Agustín regresaría tarde; tenía una reunión en el cabildo. El pequeño gabinete donde se encontraban era un trasunto del resto de la casa agobiada y oscura, donde los muebles pesados, de mucho bulto, ocupaban la mayor parte del espacio disponible. Únicamente la sala de reuniones, el oratorio, que doña Leonor le mostró solícita, escapaba de la norma. Era una habitación desahogada a costa del resto de la casa, el techo de vigas vistas, sin otro menaje que un pequeño estrado con una mesa y dos sillas y una larga fila de escañiles:

– Aquí celebramos nuestras reuniones mensuales explicó doña Leonor-. Espero que vuesa merced nos haga el honor de acompañarnos en la próxima. Agustín le dará las instrucciones precisas.

La capilla no tenía otra ventilación que un angosto hueco a poniente con la contraventana almohadillada para amortiguar los ruidos y la luz.

Cipriano volvió con frecuencia por casa de doña Leonor de Vivero. Era una mujer tan abierta y esparcida que no le importaba que el Doctor se retrasara. También ella le recibía con muestras de contento y escuchaba sin pestañear su divertido anecdotario. Nunca Cipriano se había visto tan halagado, y, por primera vez en su vida, dilataba el final de sus historias que, en su timidez innata, siempre había tendido a resumir.
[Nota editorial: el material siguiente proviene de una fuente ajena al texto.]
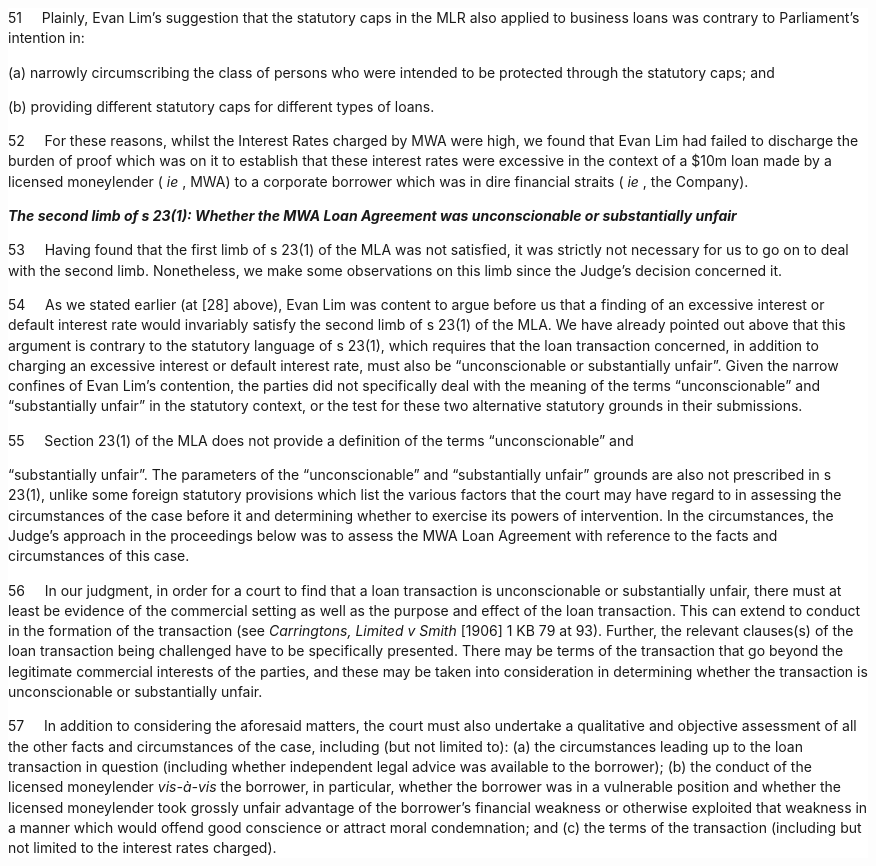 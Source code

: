 51     Plainly, Evan Lim’s suggestion that the statutory caps in the MLR also applied to business loans was contrary to Parliament’s intention in: 

 (a) narrowly circumscribing the class of persons who were intended to be protected through the statutory caps; and 

 (b) providing different statutory caps for different types of loans. 

52     For these reasons, whilst the Interest Rates charged by MWA were high, we found that Evan Lim had failed to discharge the burden of proof which was on it to establish that these interest rates were excessive in the context of a $10m loan made by a licensed moneylender ( _ie_ , MWA) to a corporate borrower which was in dire financial straits ( _ie_ , the Company). 

**_The second limb of s 23(1): Whether the MWA Loan Agreement was unconscionable or substantially unfair_** 

53     Having found that the first limb of s 23(1) of the MLA was not satisfied, it was strictly not necessary for us to go on to deal with the second limb. Nonetheless, we make some observations on this limb since the Judge’s decision concerned it. 

54     As we stated earlier (at [28] above), Evan Lim was content to argue before us that a finding of an excessive interest or default interest rate would invariably satisfy the second limb of s 23(1) of the MLA. We have already pointed out above that this argument is contrary to the statutory language of s 23(1), which requires that the loan transaction concerned, in addition to charging an excessive interest or default interest rate, must also be “unconscionable or substantially unfair”. Given the narrow confines of Evan Lim’s contention, the parties did not specifically deal with the meaning of the terms “unconscionable” and “substantially unfair” in the statutory context, or the test for these two alternative statutory grounds in their submissions. 

55     Section 23(1) of the MLA does not provide a definition of the terms “unconscionable” and 


“substantially unfair”. The parameters of the “unconscionable” and “substantially unfair” grounds are also not prescribed in s 23(1), unlike some foreign statutory provisions which list the various factors that the court may have regard to in assessing the circumstances of the case before it and determining whether to exercise its powers of intervention. In the circumstances, the Judge’s approach in the proceedings below was to assess the MWA Loan Agreement with reference to the facts and circumstances of this case. 

56     In our judgment, in order for a court to find that a loan transaction is unconscionable or substantially unfair, there must at least be evidence of the commercial setting as well as the purpose and effect of the loan transaction. This can extend to conduct in the formation of the transaction (see _Carringtons, Limited v Smith_ [1906] 1 KB 79 at 93). Further, the relevant clauses(s) of the loan transaction being challenged have to be specifically presented. There may be terms of the transaction that go beyond the legitimate commercial interests of the parties, and these may be taken into consideration in determining whether the transaction is unconscionable or substantially unfair. 

57     In addition to considering the aforesaid matters, the court must also undertake a qualitative and objective assessment of all the other facts and circumstances of the case, including (but not limited to): (a) the circumstances leading up to the loan transaction in question (including whether independent legal advice was available to the borrower); (b) the conduct of the licensed moneylender _vis-à-vis_ the borrower, in particular, whether the borrower was in a vulnerable position and whether the licensed moneylender took grossly unfair advantage of the borrower’s financial weakness or otherwise exploited that weakness in a manner which would offend good conscience or attract moral condemnation; and (c) the terms of the transaction (including but not limited to the interest rates charged).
Y doña Leonor reía fácilmente pero con discreción, sin estrépito, sin risotadas explosivas, como con una vibración monocorde del velo del paladar. A pesar de su contención, lloraba riendo, y sus lágrimas animaban a Cipriano que nunca había valorado su sentido del humor. Enlazaba un relato con otro y a la cuarta visita había agotado el filón de sus anécdotas impersonales y, sin solución de continuidad, inició el repertorio de las protagonizadas por él o sus allegados. Las historias de don Segundo, “el Perulero”, o las de su esposa “ la Reina del Páramo”, desencadenaron en doña Leonor verdaderos ataques de hilaridad. Se desternillaba sin descomponerse, atildadamente, con un ligero cloqueo, sujetándose delicadamente el estómago con sus manos chatas y cuidadas. Y Cipriano, una vez lanzado, no se paraba en barras: el sobrenombre de su mujer, “ la Reina del Páramo”, provenía del hecho de que esquilaba borregos con mayor rapidez y destreza que los pastores de Torozos. Por su parte, su padre recibía a las visitas con un modelo de calzas acuchilladas que los lansquenetes habían puesto de moda allá por el año 25 en Valladolid. Doña Leonor reía y reía y Cipriano, ebrio de éxito, le contaba con buen humor que el doctor Galache le había recomendado un preparado de escorias de plata y acero para aumentar su fertilidad.